Australian cigarette plain pack ruling – what does it mean for New Zealand

Australia’s High Court has given the country’s plain pack cigarette legislation a constitutional pass mark. The Tobacco Plain Packaging Act 2011 will come into force on 1 December 2012 as planned. From that date, all cigarette packs sold in Australia must be sold in olive green packs, adorned with health warnings rather than the brands of their manufacturers.

The Act survived a constitutional law challenge mounted by the tobacco companies that it breached section 51(xxxi) of the Constitution which allows parliament to make laws on “the acquisition of property on just terms”. The tobacco companies argued that the legislation extinguished their intellectual property rights in the trade marks they used to sell their products.

At this stage we do not know the reasons why the High Court reached its decision: its judgments are yet to be released. We do know that it was not unanimous but was by majority of the seven judges of the court.

The tobacco companies have apparently accepted the ruling: given no further appeals are possible, the Australian High Court being the country’s top-ranking court, that concession is of itself unsurprising.
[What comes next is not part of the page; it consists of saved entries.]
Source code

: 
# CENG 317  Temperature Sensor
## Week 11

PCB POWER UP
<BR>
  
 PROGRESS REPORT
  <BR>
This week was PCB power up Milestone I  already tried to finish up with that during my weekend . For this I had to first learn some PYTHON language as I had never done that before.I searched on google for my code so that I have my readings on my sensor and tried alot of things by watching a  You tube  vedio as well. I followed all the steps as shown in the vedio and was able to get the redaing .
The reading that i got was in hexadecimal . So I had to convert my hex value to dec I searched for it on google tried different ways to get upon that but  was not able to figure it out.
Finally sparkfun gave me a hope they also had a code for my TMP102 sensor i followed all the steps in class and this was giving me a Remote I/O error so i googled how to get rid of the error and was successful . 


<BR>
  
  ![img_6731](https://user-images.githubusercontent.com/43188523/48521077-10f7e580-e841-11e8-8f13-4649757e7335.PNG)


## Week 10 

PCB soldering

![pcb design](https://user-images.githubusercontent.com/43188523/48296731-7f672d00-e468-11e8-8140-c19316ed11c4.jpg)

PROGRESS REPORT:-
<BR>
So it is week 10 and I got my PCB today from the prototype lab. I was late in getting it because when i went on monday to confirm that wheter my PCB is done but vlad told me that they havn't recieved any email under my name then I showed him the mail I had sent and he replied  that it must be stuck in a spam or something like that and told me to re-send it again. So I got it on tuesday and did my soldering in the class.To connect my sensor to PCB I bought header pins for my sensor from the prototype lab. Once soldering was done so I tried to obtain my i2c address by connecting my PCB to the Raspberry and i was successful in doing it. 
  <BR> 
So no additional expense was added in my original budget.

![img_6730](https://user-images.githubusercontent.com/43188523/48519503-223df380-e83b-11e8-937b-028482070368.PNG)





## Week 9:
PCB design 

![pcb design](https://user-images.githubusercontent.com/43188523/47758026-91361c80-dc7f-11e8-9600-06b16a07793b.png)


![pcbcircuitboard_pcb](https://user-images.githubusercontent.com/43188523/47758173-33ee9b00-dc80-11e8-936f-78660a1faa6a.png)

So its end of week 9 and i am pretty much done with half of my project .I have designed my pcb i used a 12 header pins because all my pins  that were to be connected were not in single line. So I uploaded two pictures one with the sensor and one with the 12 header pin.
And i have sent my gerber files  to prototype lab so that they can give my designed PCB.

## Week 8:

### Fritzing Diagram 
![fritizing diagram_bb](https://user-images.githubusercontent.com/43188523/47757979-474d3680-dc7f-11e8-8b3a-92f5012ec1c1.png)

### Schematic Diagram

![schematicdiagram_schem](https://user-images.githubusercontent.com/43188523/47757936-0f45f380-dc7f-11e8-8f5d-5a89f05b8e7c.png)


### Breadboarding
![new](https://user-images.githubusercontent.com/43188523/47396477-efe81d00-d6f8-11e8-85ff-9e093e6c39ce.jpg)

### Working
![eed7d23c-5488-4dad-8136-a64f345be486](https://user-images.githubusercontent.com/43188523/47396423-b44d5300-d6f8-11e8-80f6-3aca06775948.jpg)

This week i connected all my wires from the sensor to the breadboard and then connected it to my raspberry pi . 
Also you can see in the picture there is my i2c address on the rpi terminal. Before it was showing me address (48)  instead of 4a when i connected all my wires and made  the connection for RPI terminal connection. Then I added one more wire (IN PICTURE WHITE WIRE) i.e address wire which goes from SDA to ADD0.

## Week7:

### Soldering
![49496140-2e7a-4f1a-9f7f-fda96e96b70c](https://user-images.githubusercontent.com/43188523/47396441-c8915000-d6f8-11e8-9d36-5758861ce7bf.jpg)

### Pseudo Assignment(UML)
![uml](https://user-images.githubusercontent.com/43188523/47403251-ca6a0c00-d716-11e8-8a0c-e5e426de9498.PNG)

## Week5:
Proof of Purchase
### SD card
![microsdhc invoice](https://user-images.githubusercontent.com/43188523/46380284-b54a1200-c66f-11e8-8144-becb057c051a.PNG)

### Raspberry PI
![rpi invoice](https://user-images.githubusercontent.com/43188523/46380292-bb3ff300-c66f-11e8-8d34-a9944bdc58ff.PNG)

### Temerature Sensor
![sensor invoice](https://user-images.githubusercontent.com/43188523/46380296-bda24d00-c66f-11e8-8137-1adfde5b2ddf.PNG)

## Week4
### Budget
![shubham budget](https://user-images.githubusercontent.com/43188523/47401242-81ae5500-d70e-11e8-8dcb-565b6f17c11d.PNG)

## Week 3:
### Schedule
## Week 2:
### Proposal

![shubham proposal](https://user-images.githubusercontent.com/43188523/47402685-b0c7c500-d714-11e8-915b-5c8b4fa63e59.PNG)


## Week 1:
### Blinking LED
They have not however given up. The tobacco companies’ fight will presumably switch to the international arena where complaints have been lodged with the World Trade Organisation from Ukraine, Honduras and the Dominican Republic, claiming the laws unduly restrict their trade with Australia.

Other countries, such as New Zealand and the United Kingdom, are also moving to introduce legislation along similar lines. The New Zealand government is currently consulting on such legislation, with a consultation paper being released last month.

New Zealand does not have the same constitutional provision as Australia so an identical constitutional challenge could not be brought if similar plain packaging legislation were to be introduced here. Differently mounted challenges may however be possible.

The tobacco companies have previously said they will challenge any New Zealand legislation. The Australian High Court decision, while not directly applicable in New Zealand, will therefore still make interesting reading. Any legislation which is enacted is also likely to be met with a complaint to the World Trade Organisation.